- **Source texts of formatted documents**
---

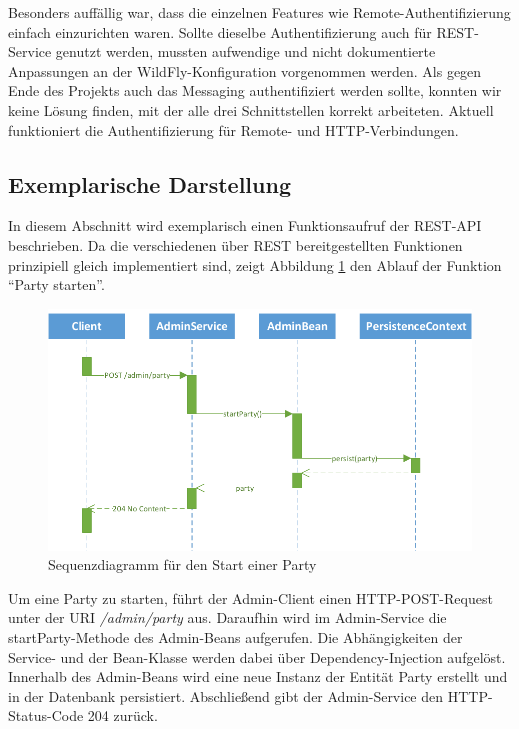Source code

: Besonders auffällig war, dass die einzelnen Features wie Remote-Authentifizierung einfach einzurichten waren. Sollte dieselbe Authentifizierung auch für REST-Service genutzt werden, mussten aufwendige und nicht dokumentierte Anpassungen an der WildFly-Konfiguration vorgenommen werden. Als gegen Ende des Projekts auch das Messaging authentifiziert werden sollte, konnten wir keine Lösung finden, mit der alle drei Schnittstellen korrekt arbeiteten. Aktuell funktioniert die Authentifizierung für Remote- und HTTP-Verbindungen. 


\subsection{Exemplarische Darstellung}
In diesem Abschnitt wird exemplarisch einen Funktionsaufruf der REST-API beschrieben. Da die verschiedenen über REST bereitgestellten Funktionen prinzipiell gleich implementiert sind, zeigt Abbildung \ref{fig:AufrufSequenz} den Ablauf der Funktion "`Party starten"'.

\begin{figure}[tbh]
\centering
\includegraphics[width=1.0\linewidth]{Bilder/AufrufSequenz}
\caption{Sequenzdiagramm für den Start einer Party}
\label{fig:AufrufSequenz}
\end{figure}

Um eine Party zu starten, führt der Admin-Client einen HTTP-POST-Request unter der URI \textit{/admin/party} aus. Daraufhin wird im Admin-Service die startParty-Methode des Admin-Beans aufgerufen. Die Abhängigkeiten der Service- und der Bean-Klasse werden dabei über Dependency-Injection aufgelöst. Innerhalb des Admin-Beans wird eine neue Instanz der Entität Party erstellt und in der Datenbank persistiert. Abschließend gibt der Admin-Service den HTTP-Status-Code 204 zurück.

---

- **Work instructions**
Look through the data above and return each line where the string "einen" occurs.

- **Result of the exercise**
In diesem Abschnitt wird exemplarisch einen Funktionsaufruf der REST-API beschrieben. Da die verschiedenen über REST bereitgestellten Funktionen prinzipiell gleich implementiert sind, zeigt Abbildung \ref{fig:AufrufSequenz} den Ablauf der Funktion "`Party starten"'.
Um eine Party zu starten, führt der Admin-Client einen HTTP-POST-Request unter der URI \textit{/admin/party} aus. Daraufhin wird im Admin-Service die startParty-Methode des Admin-Beans aufgerufen. Die Abhängigkeiten der Service- und der Bean-Klasse werden dabei über Dependency-Injection aufgelöst. Innerhalb des Admin-Beans wird eine neue Instanz der Entität Party erstellt und in der Datenbank persistiert. Abschließend gibt der Admin-Service den HTTP-Status-Code 204 zurück.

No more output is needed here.